The fix exists: PDF.js's getDocument() accepts a custom factory. But there are two wrong ways to pass it.
Wrong way 1 — lowercase option:
// Silently ignored — PDF.js doesn't read this key const canvasFactory = { create(w,h) { ... } }; pdfjsLib.getDocument({ data: bytes, canvasFactory });
Wrong way 2 — instance with capital C:
// Crashes — PDF.js does new CanvasFactory(...) internally const factory = new OffscreenCanvasFactory(); pdfjsLib.getDocument({ data: bytes, CanvasFactory: factory });
PDF.js source does this:
const CanvasFactory = src.CanvasFactory || DefaultCanvasFactory;
// later:
this._canvasFactory = new CanvasFactory({ ownerDocument, enableHWA });
The value at CanvasFactory is used as a constructor. It must be a class.
Fix
class OffscreenCanvasFactory {
create(width, height) {
const canvas = new OffscreenCanvas(width, height);
return { canvas, context: canvas.getContext('2d') };
}
reset(canvasAndCtx, width, height) {
canvasAndCtx.canvas.width = width;
canvasAndCtx.canvas.height = height;
}
destroy(canvasAndCtx) {
canvasAndCtx.canvas.width = 0;
canvasAndCtx.canvas.height = 0;
canvasAndCtx.canvas = null;
canvasAndCtx.context = null;
}
}
// Gate on OffscreenCanvas availability (not in Node, always in browser workers) const canvasFactoryOpt = typeof OffscreenCanvas !== 'undefined' ? { CanvasFactory: OffscreenCanvasFactory } : {};
const pdf = await pdfjsLib.getDocument({ data: bytes, ...canvasFactoryOpt }).promise;
After this change, page.render() inside the worker completes without errors and produces a fully composited page canvas ready for image cropping.
Guard
The typeof OffscreenCanvas !== 'undefined' gate serves two purposes. First, it protects Node.js test environments where OffscreenCanvas is not available. Second, it documents that the image extraction path is a browser-only feature — which is correct, because the whole geometry pipeline runs in a browser Web Worker.
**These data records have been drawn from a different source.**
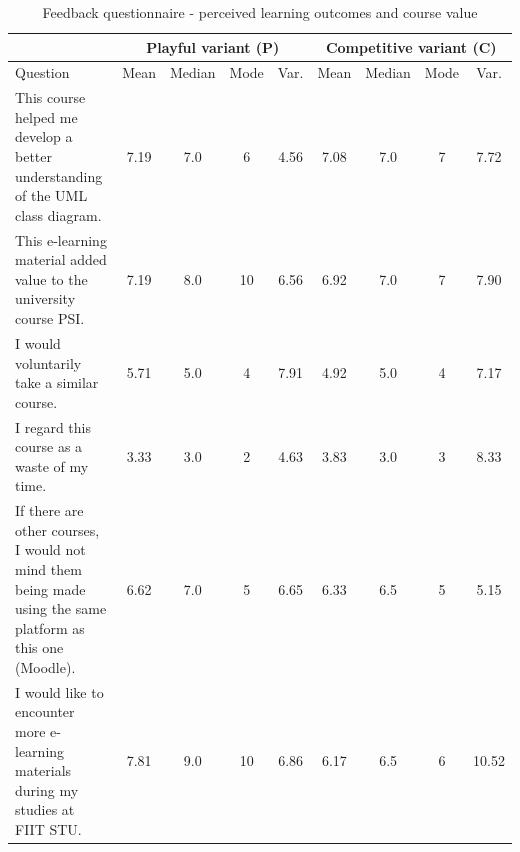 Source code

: \FloatBarrier
\begin{table}[h]
\centering
\small
\renewcommand{\arraystretch}{1.2}
\begin{tabular}{>{\raggedright\arraybackslash}p{4cm}|cccc|cccc}
\hline
 & \multicolumn{4}{c|}{Playful variant (P)} & \multicolumn{4}{c}{Competitive variant (C)} \\
\hline
Question & Mean & Median & Mode & Var. & Mean & Median & Mode & Var. \\
\hline

This course helped me develop a better understanding of the UML class diagram. 
& 7.19 & 7.0 & 6 & 4.56 & 7.08 & 7.0 & 7 & 7.72 \\

This e-learning material added value to the university course PSI. 
& 7.19 & 8.0 & 10 & 6.56 & 6.92 & 7.0 & 7 & 7.90 \\

I would voluntarily take a similar course. 
& 5.71 & 5.0 & 4 & 7.91 & 4.92 & 5.0 & 4 & 7.17 \\

I regard this course as a waste of my time. 
& 3.33 & 3.0 & 2 & 4.63 & 3.83 & 3.0 & 3 & 8.33 \\

If there are other courses, I would not mind them being made using the same platform as this one (Moodle). 
& 6.62 & 7.0 & 5 & 6.65 & 6.33 & 6.5 & 5 & 5.15 \\

I would like to encounter more e-learning materials during my studies at FIIT STU. 
& 7.81 & 9.0 & 10 & 6.86 & 6.17 & 6.5 & 6 & 10.52 \\

\hline
\end{tabular}
\caption{Feedback questionnaire - perceived learning outcomes and course value}
\end{table}
\FloatBarrier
The image extraction block also wraps the entire render in a try/catch:
try {
const imgViewport = page.getViewport({ scale: IMG_SCALE });
// ... render and crop
} catch (_) { / render failed — no images for this page / }
If render fails for any reason (corrupted page, unsupported PDF feature), the worker continues to the next page rather than aborting the entire document.
What to Watch For
getTextContent() crashes on the same issue. If you ever call page.getTextContent({ includeMarkedContent: true }) and render on the same page in a worker context, the same factory replacement applies. The fix is the same.
Safari versions before 16.4 don't support OffscreenCanvas. On those browsers, the image extraction path is gated off and images render as placeholder divs. The geometry/text pipeline still works.
destroy() must null the references. PDF.js calls destroy() on scratch canvases after use. If you don't null the canvas and context, you will get memory leaks in long documents. The implementation above handles this correctly.
Lesson
When passing configuration objects to large frameworks, always check whether the option expects a value or a constructor. In this case, the key CanvasFactory and the behavior new CanvasFactory(...) are documented only in the PDF.js source — not in any public API doc. If in doubt, grep the source for new followed by the option key.